BEGIN Supplied information

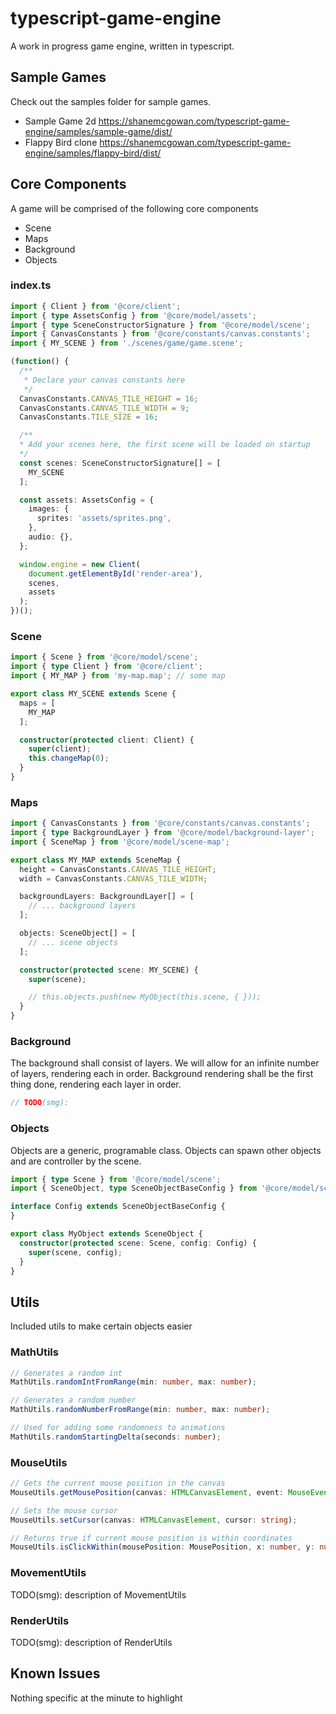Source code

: # typescript-game-engine
A work in progress game engine, written in typescript.

## Sample Games
Check out the samples folder for sample games.
- Sample Game 2d https://shanemcgowan.com/typescript-game-engine/samples/sample-game/dist/
- Flappy Bird clone https://shanemcgowan.com/typescript-game-engine/samples/flappy-bird/dist/

## Core Components
A game will be comprised of the following core components
- Scene
- Maps
- Background
- Objects


### index.ts
```TypeScript
import { Client } from '@core/client';
import { type AssetsConfig } from '@core/model/assets';
import { type SceneConstructorSignature } from '@core/model/scene';
import { CanvasConstants } from '@core/constants/canvas.constants';
import { MY_SCENE } from './scenes/game/game.scene';

(function() {
  /**
   * Declare your canvas constants here
   */
  CanvasConstants.CANVAS_TILE_HEIGHT = 16;
  CanvasConstants.CANVAS_TILE_WIDTH = 9;
  CanvasConstants.TILE_SIZE = 16;

  /**
  * Add your scenes here, the first scene will be loaded on startup
  */
  const scenes: SceneConstructorSignature[] = [
    MY_SCENE
  ];

  const assets: AssetsConfig = {
    images: {
      sprites: 'assets/sprites.png',
    },
    audio: {},
  };

  window.engine = new Client(
    document.getElementById('render-area'),
    scenes,
    assets
  );
})();

```

### Scene
```TypeScript
import { Scene } from '@core/model/scene';
import { type Client } from '@core/client';
import { MY_MAP } from 'my-map.map'; // some map

export class MY_SCENE extends Scene {
  maps = [
    MY_MAP
  ];

  constructor(protected client: Client) {
    super(client);
    this.changeMap(0);
  }
}
```

### Maps
```TypeScript
import { CanvasConstants } from '@core/constants/canvas.constants';
import { type BackgroundLayer } from '@core/model/background-layer';
import { SceneMap } from '@core/model/scene-map';

export class MY_MAP extends SceneMap {
  height = CanvasConstants.CANVAS_TILE_HEIGHT;
  width = CanvasConstants.CANVAS_TILE_WIDTH;

  backgroundLayers: BackgroundLayer[] = [
    // ... background layers
  ];

  objects: SceneObject[] = [
    // ... scene objects
  ];

  constructor(protected scene: MY_SCENE) {
    super(scene);

    // this.objects.push(new MyObject(this.scene, { }));
  }
}
```

### Background
The background shall consist of layers. We will allow for an infinite number of layers, rendering each in order. Background rendering shall be the first thing done, rendering each layer in order.

```TypeScript
// TODO(smg):  
```

### Objects
Objects are a generic, programable class. Objects can spawn other objects and are controller by the scene.

```TypeScript
import { type Scene } from '@core/model/scene';
import { SceneObject, type SceneObjectBaseConfig } from '@core/model/scene-object';

interface Config extends SceneObjectBaseConfig {
}

export class MyObject extends SceneObject {
  constructor(protected scene: Scene, config: Config) {
    super(scene, config);
  }
}
```

## Utils
Included utils to make certain objects easier

### MathUtils
```TypeScript
// Generates a random int
MathUtils.randomIntFromRange(min: number, max: number);
```

```TypeScript
// Generates a random number
MathUtils.randomNumberFromRange(min: number, max: number);
```

```TypeScript
// Used for adding some randomness to animations
MathUtils.randomStartingDelta(seconds: number);
```

### MouseUtils
```TypeScript
// Gets the current mouse position in the canvas
MouseUtils.getMousePosition(canvas: HTMLCanvasElement, event: MouseEvent);
```

```TypeScript
// Sets the mouse cursor
MouseUtils.setCursor(canvas: HTMLCanvasElement, cursor: string);
```

```TypeScript
// Returns true if current mouse position is within coordinates
MouseUtils.isClickWithin(mousePosition: MousePosition, x: number, y: number, width: number, height: number);
```

### MovementUtils
TODO(smg): description of MovementUtils

### RenderUtils
TODO(smg): description of RenderUtils

## Known Issues
Nothing specific at the minute to highlight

END Supplied information

**Try it**
Each line of the data must be transcribed exactly; pictures are not carried over.

**Exercise output**
Source code

: # typescript-game-engine
A work in progress game engine, written in typescript.

## Sample Games
Check out the samples folder for sample games.
- Sample Game 2d https://shanemcgowan.com/typescript-game-engine/samples/sample-game/dist/
- Flappy Bird clone https://shanemcgowan.com/typescript-game-engine/samples/flappy-bird/dist/

## Core Components
A game will be comprised of the following core components
- Scene
- Maps
- Background
- Objects


### index.ts
```TypeScript
import { Client } from '@core/client';
import { type AssetsConfig } from '@core/model/assets';
import { type SceneConstructorSignature } from '@core/model/scene';
import { CanvasConstants } from '@core/constants/canvas.constants';
import { MY_SCENE } from './scenes/game/game.scene';

(function() {
  /**
   * Declare your canvas constants here
   */
  CanvasConstants.CANVAS_TILE_HEIGHT = 16;
  CanvasConstants.CANVAS_TILE_WIDTH = 9;
  CanvasConstants.TILE_SIZE = 16;

  /**
  * Add your scenes here, the first scene will be loaded on startup
  */
  const scenes: SceneConstructorSignature[] = [
    MY_SCENE
  ];

  const assets: AssetsConfig = {
    images: {
      sprites: 'assets/sprites.png',
    },
    audio: {},
  };

  window.engine = new Client(
    document.getElementById('render-area'),
    scenes,
    assets
  );
})();

```

### Scene
```TypeScript
import { Scene } from '@core/model/scene';
import { type Client } from '@core/client';
import { MY_MAP } from 'my-map.map'; // some map

export class MY_SCENE extends Scene {
  maps = [
    MY_MAP
  ];

  constructor(protected client: Client) {
    super(client);
    this.changeMap(0);
  }
}
```

### Maps
```TypeScript
import { CanvasConstants } from '@core/constants/canvas.constants';
import { type BackgroundLayer } from '@core/model/background-layer';
import { SceneMap } from '@core/model/scene-map';

export class MY_MAP extends SceneMap {
  height = CanvasConstants.CANVAS_TILE_HEIGHT;
  width = CanvasConstants.CANVAS_TILE_WIDTH;

  backgroundLayers: BackgroundLayer[] = [
    // ... background layers
  ];

  objects: SceneObject[] = [
    // ... scene objects
  ];

  constructor(protected scene: MY_SCENE) {
    super(scene);

    // this.objects.push(new MyObject(this.scene, { }));
  }
}
```

### Background
The background shall consist of layers. We will allow for an infinite number of layers, rendering each in order. Background rendering shall be the first thing done, rendering each layer in order.

```TypeScript
// TODO(smg):  
```

### Objects
Objects are a generic, programable class. Objects can spawn other objects and are controller by the scene.

```TypeScript
import { type Scene } from '@core/model/scene';
import { SceneObject, type SceneObjectBaseConfig } from '@core/model/scene-object';

interface Config extends SceneObjectBaseConfig {
}

export class MyObject extends SceneObject {
  constructor(protected scene: Scene, config: Config) {
    super(scene, config);
  }
}
```

## Utils
Included utils to make certain objects easier

### MathUtils
```TypeScript
// Generates a random int
MathUtils.randomIntFromRange(min: number, max: number);
```

```TypeScript
// Generates a random number
MathUtils.randomNumberFromRange(min: number, max: number);
```

```TypeScript
// Used for adding some randomness to animations
MathUtils.randomStartingDelta(seconds: number);
```

### MouseUtils
```TypeScript
// Gets the current mouse position in the canvas
MouseUtils.getMousePosition(canvas: HTMLCanvasElement, event: MouseEvent);
```

```TypeScript
// Sets the mouse cursor
MouseUtils.setCursor(canvas: HTMLCanvasElement, cursor: string);
```

```TypeScript
// Returns true if current mouse position is within coordinates
MouseUtils.isClickWithin(mousePosition: MousePosition, x: number, y: number, width: number, height: number);
```

### MovementUtils
TODO(smg): description of MovementUtils

### RenderUtils
TODO(smg): description of RenderUtils

## Known Issues
Nothing specific at the minute to highlight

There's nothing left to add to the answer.